Madonna delivers the night’s standout moment with living Carrington tableau at the Met Gala
Madonna delivered the night’s standout moment at this year’s Met Gala, turning the “Fashion is Art” brief into a full-scale performance that, in this critic’s view, eclipsed the field. The 67-year-old singer arrived draped in black and initially looked somber in early photos, but wider shots revealed a carefully orchestrated tableau that unfolded on the museum steps.
An avid art collector, Madonna built her look as a precise homage to British-Mexican surrealist Leonora Carrington’s The Temptation of Saint Anthony (1945). Every detail echoed the painting: Madonna as the woman in black, a ship perched as a hat, a golden horn, and an immense black veil held aloft at six points by women in flowing dresses.
Side-by-side comparisons circulated on social media underscored the striking fidelity to the original work. She heightened the spectacle with a custom soundtrack played only for her entrance — a dramatic orchestral swell punctuated by the squawk of seagulls — underscoring the sense of a living artwork temporarily installed on the Met steps.
The Met Gala’s “Fashion is Art” dress code prompted broad interpretations elsewhere. Actors Nicholas Hoult and Luke Evans leaned into Tom of Finland-inspired leather looks; Sarah Paulson said she wore a $1 bill on her face as a protest against the 1%. Internet favorite Hudson Williams chose a Black Swan-inspired ensemble.

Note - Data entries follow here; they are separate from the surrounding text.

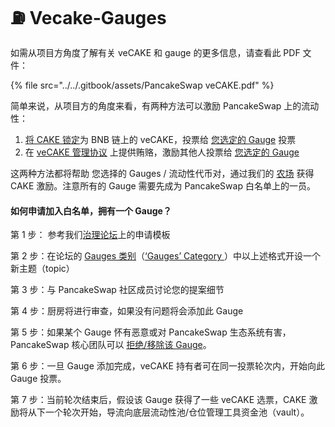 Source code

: # ⛽ Vecake-Gauges

如需从项目方角度了解有关 veCAKE 和 gauge 的更多信息，请查看此 PDF 文件：

{% file src="../../.gitbook/assets/PancakeSwap veCAKE.pdf" %}

简单来说，从项目方的角度来看，有两种方法可以激励 PancakeSwap 上的流动性：&#x20;

1. [将 CAKE 锁定](https://pancakeswap.finance/cake-staking)为 BNB 链上的 veCAKE，投票给 [您选定的 Gauge](https://pancakeswap.finance/gauges-voting) 投票&#x20;
2. 在 [veCAKE 管理协议](../../chan-pin/vecake/vecake-guan-li-xie-yi.md) 上提供贿赂，激励其他人投票给 [您选定的 Gauge](https://pancakeswap.finance/gauges-voting) &#x20;

这两种方法都将帮助 您选择的 Gauges / 流动性代币对，通过我们的 [农场](https://pancakeswap.finance/farms) 获得 CAKE 激励。注意所有的 Gauge 需要先成为 PancakeSwap 白名单上的一员。

#### 如何申请加入白名单，拥有一个 Gauge？&#x20;

第 1 步： 参考我们[治理论坛](https://forum.pancakeswap.finance/t/gauges-application-guidelines/46)上的申请模板&#x20;

第 2 步：在论坛的 [Gauges 类别](https://forum.pancakeswap.finance/c/gauges/6)（[‘Gauges’ Category ](https://forum.pancakeswap.finance/c/gauges/6)）中以上述格式开设一个新主题（topic）

第 3 步：与 PancakeSwap 社区成员讨论您的提案细节

第 4 步：厨房将进行审查，如果没有问题将会添加此 Gauge

第 5 步：如果某个 Gauge 怀有恶意或对 PancakeSwap 生态系统有害，PancakeSwap 核心团队可以 [拒绝/移除该 Gauge](../../zhi-li-dai-bi-jing-ji/zhi-li-xin.md)。&#x20;

第 6 步：一旦 Gauge 添加完成，veCAKE 持有者可在同一投票轮次内，开始向此 Gauge 投票。&#x20;

第 7 步：当前轮次结束后，假设该 Gauge 获得了一些 veCAKE 选票，CAKE 激励将从下一个轮次开始，导流向底层流动性池/仓位管理工具资金池（vault）。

Madonna’s elaborate staging arrived as she promotes a soon-to-be-released album, Confessions on a Dancefloor II, and on the heels of a new duet with Sabrina Carpenter. For longtime fans, the high-drama silhouette and inky palette also nodded to her late-1990s “Frozen” and Ray of Light era — a return to the goth-inflected mood that helped define one of her most celebrated artistic phases.